If man defense wasn’t working we could go back to zone. Therefore, neither defense was great.
Another issue that came up would be four players on the court of the five would do their job perfectly, but one man would lose focus or break down and they would score.
Everyone must be completely bought in. Everyone must do their job.
Once we burned the boats, we became one of the best defenses in the country.
The team now had belief defensively and mentally, the offense kept humming, and we won 20 of our next 22 games. One of those two losses was in the final four to the eventual national champion.
We won the third place game by 18 points and finished with a record of 32-6.
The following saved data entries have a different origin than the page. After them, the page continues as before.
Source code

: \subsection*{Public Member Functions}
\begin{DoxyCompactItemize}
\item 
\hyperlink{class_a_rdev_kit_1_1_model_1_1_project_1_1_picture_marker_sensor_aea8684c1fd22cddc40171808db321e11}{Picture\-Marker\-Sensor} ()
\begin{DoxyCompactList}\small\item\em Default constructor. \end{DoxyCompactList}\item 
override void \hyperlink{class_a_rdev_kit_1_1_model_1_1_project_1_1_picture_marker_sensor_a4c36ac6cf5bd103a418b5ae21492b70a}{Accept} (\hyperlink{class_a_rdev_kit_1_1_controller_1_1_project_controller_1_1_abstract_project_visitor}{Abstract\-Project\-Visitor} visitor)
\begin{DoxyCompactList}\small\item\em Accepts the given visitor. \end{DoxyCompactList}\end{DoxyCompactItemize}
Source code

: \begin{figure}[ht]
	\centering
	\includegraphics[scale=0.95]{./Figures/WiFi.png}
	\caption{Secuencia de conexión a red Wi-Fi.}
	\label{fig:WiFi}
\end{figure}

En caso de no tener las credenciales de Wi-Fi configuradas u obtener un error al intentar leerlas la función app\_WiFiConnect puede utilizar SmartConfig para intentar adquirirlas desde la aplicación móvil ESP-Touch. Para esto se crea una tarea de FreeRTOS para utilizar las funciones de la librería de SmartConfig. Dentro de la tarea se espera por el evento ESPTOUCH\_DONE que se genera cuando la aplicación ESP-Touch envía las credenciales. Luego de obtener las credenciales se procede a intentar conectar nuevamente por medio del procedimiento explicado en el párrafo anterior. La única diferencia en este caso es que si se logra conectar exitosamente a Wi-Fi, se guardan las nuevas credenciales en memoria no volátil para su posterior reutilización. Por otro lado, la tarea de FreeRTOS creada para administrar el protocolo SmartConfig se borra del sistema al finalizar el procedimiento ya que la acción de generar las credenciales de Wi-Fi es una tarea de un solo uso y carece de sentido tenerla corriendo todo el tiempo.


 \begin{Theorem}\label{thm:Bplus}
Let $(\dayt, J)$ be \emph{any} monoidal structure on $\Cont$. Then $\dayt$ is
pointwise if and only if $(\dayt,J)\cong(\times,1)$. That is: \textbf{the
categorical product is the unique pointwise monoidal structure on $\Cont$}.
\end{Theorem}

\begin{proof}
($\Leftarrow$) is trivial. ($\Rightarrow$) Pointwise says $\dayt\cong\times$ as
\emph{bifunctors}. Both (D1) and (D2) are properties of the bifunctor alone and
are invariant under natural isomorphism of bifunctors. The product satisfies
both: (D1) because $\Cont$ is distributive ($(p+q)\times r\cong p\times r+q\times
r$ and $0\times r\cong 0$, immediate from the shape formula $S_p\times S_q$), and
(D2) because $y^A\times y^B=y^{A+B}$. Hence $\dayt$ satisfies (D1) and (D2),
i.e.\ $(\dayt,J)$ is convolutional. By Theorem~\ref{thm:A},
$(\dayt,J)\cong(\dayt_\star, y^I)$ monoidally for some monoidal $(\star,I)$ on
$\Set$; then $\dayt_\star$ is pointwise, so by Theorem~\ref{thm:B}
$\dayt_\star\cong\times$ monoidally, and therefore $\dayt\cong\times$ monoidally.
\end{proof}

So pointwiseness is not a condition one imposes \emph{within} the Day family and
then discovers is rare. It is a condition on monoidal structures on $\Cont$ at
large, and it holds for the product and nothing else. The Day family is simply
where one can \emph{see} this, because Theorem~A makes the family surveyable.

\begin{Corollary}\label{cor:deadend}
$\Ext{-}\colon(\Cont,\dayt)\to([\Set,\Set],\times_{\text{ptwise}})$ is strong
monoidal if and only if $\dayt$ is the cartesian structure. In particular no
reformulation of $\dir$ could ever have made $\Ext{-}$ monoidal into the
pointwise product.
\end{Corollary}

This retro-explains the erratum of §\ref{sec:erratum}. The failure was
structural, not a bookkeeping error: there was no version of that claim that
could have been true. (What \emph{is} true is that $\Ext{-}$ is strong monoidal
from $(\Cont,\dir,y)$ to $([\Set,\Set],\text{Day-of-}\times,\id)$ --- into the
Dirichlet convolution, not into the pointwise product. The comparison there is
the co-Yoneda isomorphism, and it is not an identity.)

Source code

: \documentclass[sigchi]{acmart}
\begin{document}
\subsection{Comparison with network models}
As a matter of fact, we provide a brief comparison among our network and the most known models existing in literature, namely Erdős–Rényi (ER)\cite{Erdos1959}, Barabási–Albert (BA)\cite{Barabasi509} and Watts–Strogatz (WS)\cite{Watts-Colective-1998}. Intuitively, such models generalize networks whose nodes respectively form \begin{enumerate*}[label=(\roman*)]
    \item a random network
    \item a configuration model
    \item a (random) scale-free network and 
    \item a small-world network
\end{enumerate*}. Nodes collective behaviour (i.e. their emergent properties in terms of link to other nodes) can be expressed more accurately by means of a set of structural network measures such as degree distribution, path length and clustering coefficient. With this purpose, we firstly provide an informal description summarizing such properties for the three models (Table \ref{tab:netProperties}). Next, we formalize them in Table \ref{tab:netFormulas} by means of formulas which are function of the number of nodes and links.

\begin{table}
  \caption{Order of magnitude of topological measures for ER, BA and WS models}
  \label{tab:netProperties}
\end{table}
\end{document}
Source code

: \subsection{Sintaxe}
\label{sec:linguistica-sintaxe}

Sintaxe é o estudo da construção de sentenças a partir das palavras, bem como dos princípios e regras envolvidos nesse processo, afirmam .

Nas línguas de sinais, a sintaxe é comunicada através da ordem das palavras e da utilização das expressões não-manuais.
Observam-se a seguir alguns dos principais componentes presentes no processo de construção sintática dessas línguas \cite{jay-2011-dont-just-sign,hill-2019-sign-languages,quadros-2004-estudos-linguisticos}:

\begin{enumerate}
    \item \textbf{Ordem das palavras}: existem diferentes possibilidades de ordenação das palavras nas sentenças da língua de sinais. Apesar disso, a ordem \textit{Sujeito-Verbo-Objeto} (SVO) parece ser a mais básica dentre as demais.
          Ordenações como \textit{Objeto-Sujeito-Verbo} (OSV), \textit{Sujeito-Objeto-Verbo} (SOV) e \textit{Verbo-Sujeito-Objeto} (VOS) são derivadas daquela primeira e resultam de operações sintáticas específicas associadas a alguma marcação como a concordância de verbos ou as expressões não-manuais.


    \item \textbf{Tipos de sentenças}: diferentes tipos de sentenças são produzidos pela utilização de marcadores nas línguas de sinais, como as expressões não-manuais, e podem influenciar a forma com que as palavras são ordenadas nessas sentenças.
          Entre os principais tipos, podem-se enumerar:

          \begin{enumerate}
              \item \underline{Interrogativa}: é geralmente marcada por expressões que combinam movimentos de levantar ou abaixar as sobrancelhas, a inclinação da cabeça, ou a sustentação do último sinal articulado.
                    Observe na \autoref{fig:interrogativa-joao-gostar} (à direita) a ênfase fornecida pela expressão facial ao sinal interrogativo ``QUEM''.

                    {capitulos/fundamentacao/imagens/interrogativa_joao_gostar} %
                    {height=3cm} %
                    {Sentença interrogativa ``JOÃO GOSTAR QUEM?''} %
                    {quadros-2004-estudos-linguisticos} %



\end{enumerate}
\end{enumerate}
That team shattered shooting records and is still one of the fan favorites in the team’s history. It was a remarkable turnaround in just one season. (Look at all the 2007-08 records!)
My question to you, then, is where in your life are you unconsciously letting doubt seep in? Where are you afraid to burn the boats, even though doing so will remove doubt, get you out of your comfort zone, and push you past your limits?
That may be internally, or with those around you, but you must remove all doubt.
There’s balance here, of course. Occasionally we have to stop the insanity of doing the same thing and expecting a different result.
More likely, however, we stop just before the breakthrough occurs. It feels too hard, or we want to see results faster, so we quit.
Persistence and intelligent effort will usually equal success.
Take some time today to reflect and see where you need to push harder, and where you need to eliminate doubt in yourself and your abilities.
You deserve the success you desire. Remember to keep the mindset that you are on the right path, and your doing the right things the right way.
Do that and the universe will take care of the rest for you.